Comments
Own-Archer7158 t1_iy3h8pp wrote
If the learning rate is zero, the update rule of the params makes the params unchanged
The data balancing does not change the loss (it only changes the overfitting) and same for the regularization strength too low
Bad initialization is rarely a problem (with a lack of chance you could get a local minimum directly but rare event)
canbooo t1_iy3pylo wrote
Bad initialization can be a problem if you do it yourself (i.e. bad scaling of weights) and if you are not using batch or other kinds of normalizations, since it might make your neurons die. E.g. a tanh neuron with too large input scale will only predict -1 or 1 for all data, which leads it to being dead, i.e. not learning anything due to 0 grad for the entire data set.
Own-Archer7158 t1_iy3q6b6 wrote
You are right, thank you
nutpeabutter t1_iy3kb5n wrote
>Bad initialization is rarely a problem
What if all weights are the same?
Own-Archer7158 t1_iy3m6j0 wrote
If all weight are the same (assume 0 to be simple) then the output of the function/neural network is far from the objective/label
The gradient is therefore non zero
And finally the parameters are updated : theta = theta + learning_rate*grad_theta(loss)
And when the parameters are updated the loss is changed
Usually, the parameters are randomly choosen
nutpeabutter t1_iy3z9lc wrote
There is indeed a non-zero gradient. However, symmetric initialization introduces a plethora of problems:
- The only way to break the symmetry is through the random biases. A fully symmetric network effectively means that individual layers act as a though they are a single weight(1 input 1 output layer), this means that it cannot learn complex functions until the symmetry is broken. Learning will thus be highly delayed as it has to first break the symmetry before being able to learn a useful function. This can explain the plateau at the start.
- Similar weights at the start, even if symmetry is broken, will lead to poor performance. It is easy to get trapped in local minima if your outputs are constrained due to your weights not having sufficient variance, there is a reason why weights are typically randomly initalized
- Random weights also allow for more "learning pathways" to be established, by pure chance alone, a certain combination of weights will be slightly more correct than others.

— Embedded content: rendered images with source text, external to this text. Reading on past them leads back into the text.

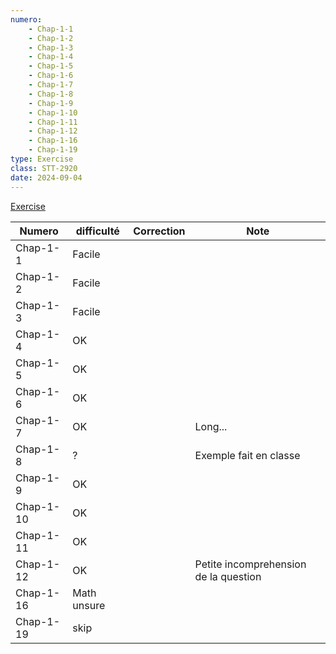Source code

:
 ```yaml
---
numero: 
    - Chap-1-1
    - Chap-1-2
    - Chap-1-3
    - Chap-1-4
    - Chap-1-5
    - Chap-1-6
    - Chap-1-7
    - Chap-1-8
    - Chap-1-9
    - Chap-1-10
    - Chap-1-11
    - Chap-1-12
    - Chap-1-16
    - Chap-1-19
type: Exercise
class: STT-2920
date: 2024-09-04
---
```

[Exercise](https://sitescours.monportail.ulaval.ca/contenu/sitescours/036/03609/202409/site168946/modules1300499/module1625618/page4412290/bloccontenu4646571/ressourcesdescription/STT-2920-Version-2024-Ch1_1.pdf?identifiant=13857ede8b8ecb5ef04d28e29f4de83f0a7c21a4)

| Numero    | difficulté  | Correction | Note                                  |
| --------- | ----------- | ---------- | ------------------------------------- |
| Chap-1-1  | Facile      |            |                                       |
| Chap-1-2  | Facile      |            |                                       |
| Chap-1-3  | Facile      |            |                                       |
| Chap-1-4  | OK          |            |                                       |
| Chap-1-5  | OK          |            |                                       |
| Chap-1-6  | OK          |            |                                       |
| Chap-1-7  | OK          |            | Long...                               |
| Chap-1-8  | ?           |            | Exemple fait en classe                |
| Chap-1-9  | OK          |            |                                       |
| Chap-1-10 | OK          |            |                                       |
| Chap-1-11 | OK          |            |                                       |
| Chap-1-12 | OK          |            | Petite incomprehension de la question |
| Chap-1-16 | Math unsure |            |                                       |
| Chap-1-19 | skip        |            |                                       |

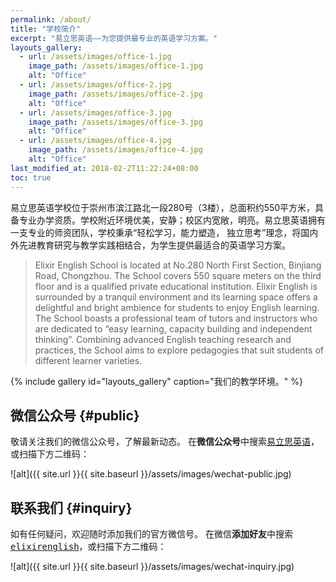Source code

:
 ```yaml
---
permalink: /about/
title: "学校简介"
excerpt: "易立思英语——为您提供最专业的英语学习方案。"
layouts_gallery:
  - url: /assets/images/office-1.jpg
    image_path: /assets/images/office-1.jpg
    alt: "Office"
  - url: /assets/images/office-2.jpg
    image_path: /assets/images/office-2.jpg
    alt: "Office"
  - url: /assets/images/office-3.jpg
    image_path: /assets/images/office-3.jpg
    alt: "Office"
  - url: /assets/images/office-4.jpg
    image_path: /assets/images/office-4.jpg
    alt: "Office"
last_modified_at: 2018-02-2T11:22:24+08:00
toc: true
---
```


易立思英语学校位于崇州市滨江路北一段280号（3楼），总面积约550平方米，具备专业办学资质。学校附近环境优美，安静；校区内宽敞，明亮。易立思英语拥有一支专业的师资团队，学校秉承“轻松学习，能力塑造， 独立思考”理念，将国内外先进教育研究与教学实践相结合，为学生提供最适合的英语学习方案。 

>Elixir English School is located at No.280 North First Section, Binjiang Road, Chongzhou. The School covers 550 square meters on the third floor and is a qualified private educational institution. Elixir English is surrounded by a tranquil environment and its learning space offers a delightful and bright ambience for students to enjoy English learning. The School boasts a professional team of tutors and instructors who are dedicated to “easy learning, capacity building and independent thinking”. Combining advanced English teaching research and practices, the School aims to explore pedagogies that suit students of different learner varieties. 


{% include gallery id="layouts_gallery" caption="我们的教学环境。" %}

## 微信公众号 {#public}

敬请关注我们的微信公众号，了解最新动态。
在**微信公众号**中搜索<ins>易立思英语</ins>，或扫描下方二维码：

![alt]({{ site.url }}{{ site.baseurl }}/assets/images/wechat-public.jpg)


## 联系我们 {#inquiry}

如有任何疑问，欢迎随时添加我们的官方微信号。
在微信**添加好友**中搜索<ins><kbd>elixirenglish</kbd></ins>，或扫描下方二维码：

![alt]({{ site.url }}{{ site.baseurl }}/assets/images/wechat-inquiry.jpg)
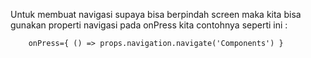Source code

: Untuk membuat navigasi supaya bisa berpindah screen maka kita bisa gunakan properti navigasi pada onPress kita contohnya seperti ini :

```
    onPress={ () => props.navigation.navigate('Components') }
```
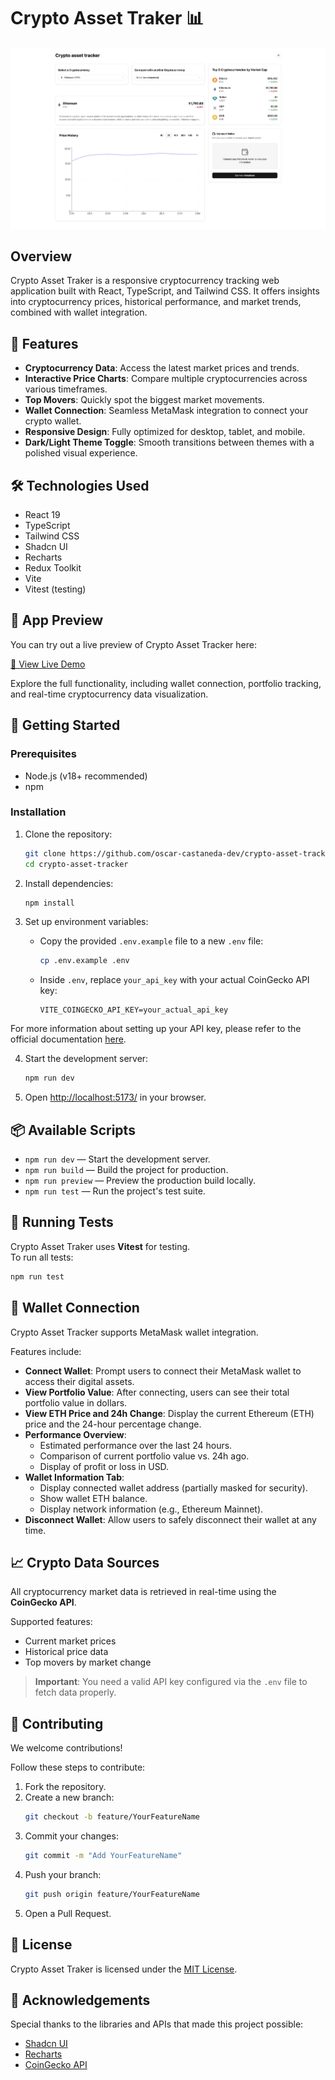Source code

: # Crypto Asset Traker 📊

![Crypto Asset Tracker Preview](./example.webp)

## Overview

Crypto Asset Traker is a responsive cryptocurrency tracking web application built with React, TypeScript, and Tailwind CSS. It offers insights into cryptocurrency prices, historical performance, and market trends, combined with wallet integration.

## 🌟 Features

- **Cryptocurrency Data**: Access the latest market prices and trends.
- **Interactive Price Charts**: Compare multiple cryptocurrencies across various timeframes.
- **Top Movers**: Quickly spot the biggest market movements.
- **Wallet Connection**: Seamless MetaMask integration to connect your crypto wallet.
- **Responsive Design**: Fully optimized for desktop, tablet, and mobile.
- **Dark/Light Theme Toggle**: Smooth transitions between themes with a polished visual experience.

## 🛠 Technologies Used

- React 19
- TypeScript
- Tailwind CSS
- Shadcn UI
- Recharts
- Redux Toolkit
- Vite
- Vitest (testing)

## 🔎 App Preview

You can try out a live preview of Crypto Asset Tracker here:

[🔗 View Live Demo](https://crypto-asset-tracker-mu.vercel.app/)

Explore the full functionality, including wallet connection, portfolio tracking, and real-time cryptocurrency data visualization.

## 🚀 Getting Started

### Prerequisites

- Node.js (v18+ recommended)
- npm

### Installation

1. Clone the repository:

   ```bash
   git clone https://github.com/oscar-castaneda-dev/crypto-asset-tracker.git
   cd crypto-asset-tracker
   ```

2. Install dependencies:

   ```bash
   npm install
   ```

3. Set up environment variables:

   - Copy the provided `.env.example` file to a new `.env` file:
     ```bash
     cp .env.example .env
     ```
   - Inside `.env`, replace `your_api_key` with your actual CoinGecko API key:
     ```env
     VITE_COINGECKO_API_KEY=your_actual_api_key
     ```

For more information about setting up your API key, please refer to the official documentation [here](https://docs.coingecko.com/reference/setting-up-your-api-key).

4. Start the development server:

   ```bash
   npm run dev
   ```

5. Open [http://localhost:5173/](http://localhost:5173/) in your browser.

## 📦 Available Scripts

- `npm run dev` — Start the development server.
- `npm run build` — Build the project for production.
- `npm run preview` — Preview the production build locally.
- `npm run test` — Run the project's test suite.

## 🧪 Running Tests

Crypto Asset Traker uses **Vitest** for testing.  
To run all tests:

```bash
npm run test
```

## 🔐 Wallet Connection

Crypto Asset Tracker supports MetaMask wallet integration.

Features include:

- **Connect Wallet**: Prompt users to connect their MetaMask wallet to access their digital assets.
- **View Portfolio Value**: After connecting, users can see their total portfolio value in dollars.
- **View ETH Price and 24h Change**: Display the current Ethereum (ETH) price and the 24-hour percentage change.
- **Performance Overview**:
  - Estimated performance over the last 24 hours.
  - Comparison of current portfolio value vs. 24h ago.
  - Display of profit or loss in USD.
- **Wallet Information Tab**:
  - Display connected wallet address (partially masked for security).
  - Show wallet ETH balance.
  - Display network information (e.g., Ethereum Mainnet).
- **Disconnect Wallet**: Allow users to safely disconnect their wallet at any time.

## 📈 Crypto Data Sources

All cryptocurrency market data is retrieved in real-time using the **CoinGecko API**.

Supported features:

- Current market prices
- Historical price data
- Top movers by market change

> **Important**: You need a valid API key configured via the `.env` file to fetch data properly.

## 🤝 Contributing

We welcome contributions!

Follow these steps to contribute:

1. Fork the repository.
2. Create a new branch:
   ```bash
   git checkout -b feature/YourFeatureName
   ```
3. Commit your changes:
   ```bash
   git commit -m "Add YourFeatureName"
   ```
4. Push your branch:
   ```bash
   git push origin feature/YourFeatureName
   ```
5. Open a Pull Request.

## 📄 License

Crypto Asset Traker is licensed under the [MIT License](LICENSE).

## 🎉 Acknowledgements

Special thanks to the libraries and APIs that made this project possible:

- [Shadcn UI](https://ui.shadcn.com/)
- [Recharts](http://recharts.org/)
- [CoinGecko API](https://coingecko.com/)
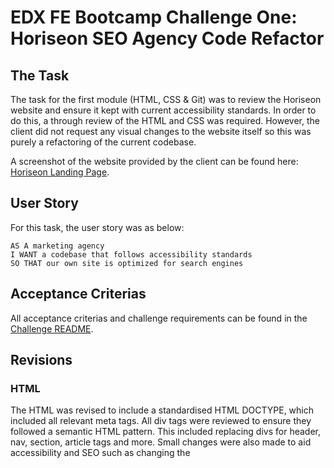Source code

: # EDX FE Bootcamp Challenge One: Horiseon SEO Agency Code Refactor

## The Task

The task for the first module (HTML, CSS & Git) was to review the Horiseon website and ensure it kept with
current accessibility standards. In order to do this, a through review of the HTML and CSS was required. However,
the client did not request any visual changes to the website itself so this was purely a refactoring of the current
codebase.

A screenshot of the website provided by the client can be found here: [Horiseon Landing Page](https://github.com/builtbydans/EDX_Horiseon_Code_Refactor/blob/main/assets/01-html-css-git-challenge-demo.png).

## User Story

For this task, the user story was as below:

```
AS A marketing agency
I WANT a codebase that follows accessibility standards
SO THAT our own site is optimized for search engines
```

## Acceptance Criterias

All acceptance criterias and challenge requirements can be found in the [Challenge README](https://github.com/builtbydans/EDX_Horiseon_Code_Refactor/blob/main/starter/Challenge_README.md).

## Revisions

### HTML
The HTML was revised to include a standardised HTML DOCTYPE, which included all relevant meta tags. All div tags were
reviewed to ensure they followed a semantic HTML pattern. This included replacing divs for header, nav, section, article tags and more.
Small changes were also made to aid accessibility and SEO such as changing the <title> to reflect the Horiseon website and also adding appropriate
alt attributes where necessary. All revisions can be found as comments in the HTML.

### CSS
As some classes were removed for semantic HTML elements, these were then reflected in the CSS. The CSS file itself was also re-organised and labelled to follow
a sequential pattern based on the waterfall of the landing page, to aid other readers to understand what section(s) they need to refer to.
Much of the CSS was repeated so to ensure the file remained DRY, classes were concatenated for ease-of-reference and to group elements semantically.

For comparison, you can view the starter [HTML](https://github.com/builtbydans/EDX_Horiseon_Code_Refactor/blob/main/starter/starter.html) file
and the starter [CSS](https://github.com/builtbydans/EDX_Horiseon_Code_Refactor/blob/main/starter/assets/css/style.css) file.

## Live Website

The deployed version on GitHub Pages can be found here: [Horiseon SEO Code Refactor Live](https://builtbydans.github.io/EDX_Horiseon_Code_Refactor).

## Further Refactoring

In order to improve accessibility, Lighthouse and performance for this website, one consideration is to reduce the file size for the images as these are
very large. The waterfall analysis in the Network tab suggests that the largest image at 14.3MB is taking on average 3.14s to load.

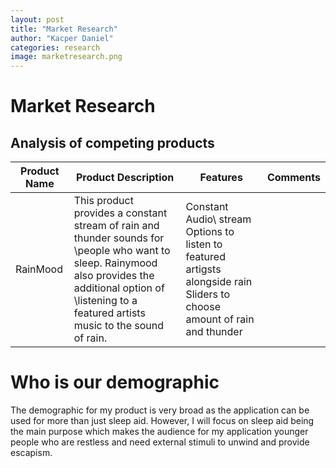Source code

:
 ```yaml
---
layout: post
title: "Market Research"
author: "Kacper Daniel"
categories: research
image: marketresearch.png
---
```

# Market Research


## Analysis of competing products


| Product Name  | Product Description | Features | Comments| 
|---|---|---|---|
| RainMood | This product provides a constant stream of rain and thunder sounds for \people who want to sleep. Rainymood also provides the additional option of \listening to a featured artists music to the sound of rain.  | Constant Audio\ stream Options to listen to featured artigsts alongside rain Sliders to choose amount of rain and thunder  |  |


# Who is our demographic
The demographic for my product is very broad as the application can be used for more than just sleep aid. However, I will focus on sleep aid being the main purpose which makes the audience for my application younger people who are restless and need external stimuli to unwind and provide escapism.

The network can then abuse this to speed up it's learning, by changing it's other weights to support these pathways. Symmetric weights do not possess such an advantage.
Own-Archer7158 t1_iy3mec9 wrote
Note that the minimal loss is reached when the parameters make neural network predictions the closest to the real labels
Before that, the gradient is non zero generally (except for an very very unlucky local minimum)
You could see the case of the linear regression with least square error as loss to understand better the underlying optimization problem (in one dimension, it is a square function to minimize, so no local minimum)
Ok_Firefighter_2106 t1_iy6t95h wrote
2,3
2:For example you use zero values for initialization, due to the symmetric nature of NN, now all neurons become the same, then the multi-layer NN is equal to a simple linear regression since the NN fails to break the symmetry. Therefore, is the problem is non-linear, the NN just can't learn.
​
3: as explained in other answers.
Own-Archer7158 t1_iy3h1oa wrote
3 is the only possible solution